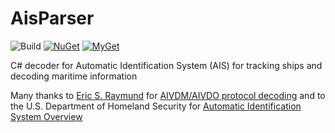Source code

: # AisParser

![Build](https://github.com/yellowfeather/AisParser/actions/workflows/build/badge.svg)
[![NuGet](http://img.shields.io/nuget/v/AisParser.svg)](https://www.nuget.org/packages/AisParser/)
[![MyGet](https://www.myget.org/BuildSource/Badge/aisparser)](https://www.myget.org/)


C# decoder for Automatic Identification System (AIS) for tracking ships and decoding maritime information

Many thanks to [Eric S. Raymund](http://www.catb.org/~esr/) for [AIVDM/AIVDO protocol decoding](https://gpsd.gitlab.io/gpsd/AIVDM.html) and to the U.S. Department of Homeland Security for [Automatic Identification System Overview](https://navcen.uscg.gov/?pageName=AISmain)
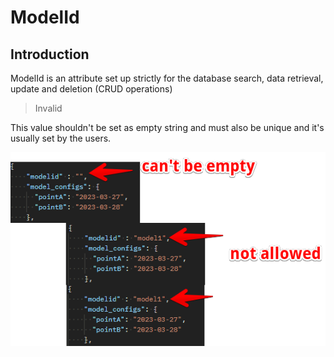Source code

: # ModelId

## Introduction

ModelId is an attribute set up strictly for the database search, data retrieval, update and deletion (CRUD operations)

> Invalid

This value shouldn't be set as empty string and must also be unique and it's usually set by the users.

![validate_model_id](images/modelid_unique.png)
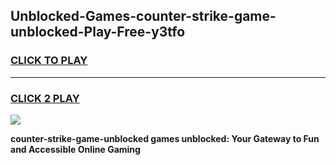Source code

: 
## Unblocked-Games-counter-strike-game-unblocked-Play-Free-y3tfo
<h3>
<a href="https://premium76.site?title=counter-strike-game-unblocked&ref=09A">CLICK TO PLAY</a></h3>
<hr>

<h3>
<a href="https://premium76.site?title=counter-strike-game-unblocked&ref=09A">CLICK 2 PLAY</a>
  
</h3>

<a href="https://premium76.site?title=counter-strike-game-unblocked&ref=09A"><img src="https://clearcache.store/games.png"></a>


**counter-strike-game-unblocked games unblocked: Your Gateway to Fun and Accessible Online Gaming**
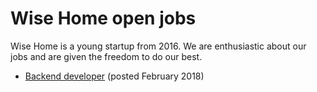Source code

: # Wise Home open jobs

Wise Home is a young startup from 2016.
We are enthusiastic about our jobs and are given the freedom to do our best.

* [Backend developer](https://github.com/wise-home/jobs/blob/master/backend_developer.md) (posted February 2018)
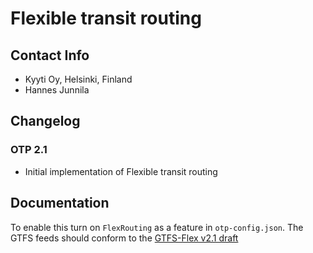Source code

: # Flexible transit routing

## Contact Info

- Kyyti Oy, Helsinki, Finland
- Hannes Junnila


## Changelog

### OTP 2.1
- Initial implementation of Flexible transit routing

## Documentation
To enable this turn on `FlexRouting` as a feature in `otp-config.json`. The GTFS feeds should conform to the [GTFS-Flex v2.1 draft](https://docs.google.com/document/d/1PyYK6JVzz52XEx3FXqAJmoVefHFqZTHS4Mpn20dTuKE/)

[WHAT IS BEING ASKED] Whenever a line in the entries holds the word "game", copy that line.

[ANSWER TO THIS PROBLEM]
## Unblocked-Games-counter-strike-game-unblocked-Play-Free-y3tfo
<a href="https://premium76.site?title=counter-strike-game-unblocked&ref=09A">CLICK TO PLAY</a></h3>
<a href="https://premium76.site?title=counter-strike-game-unblocked&ref=09A">CLICK 2 PLAY</a>
<a href="https://premium76.site?title=counter-strike-game-unblocked&ref=09A"><img src="https://clearcache.store/games.png"></a>
**counter-strike-game-unblocked games unblocked: Your Gateway to Fun and Accessible Online Gaming**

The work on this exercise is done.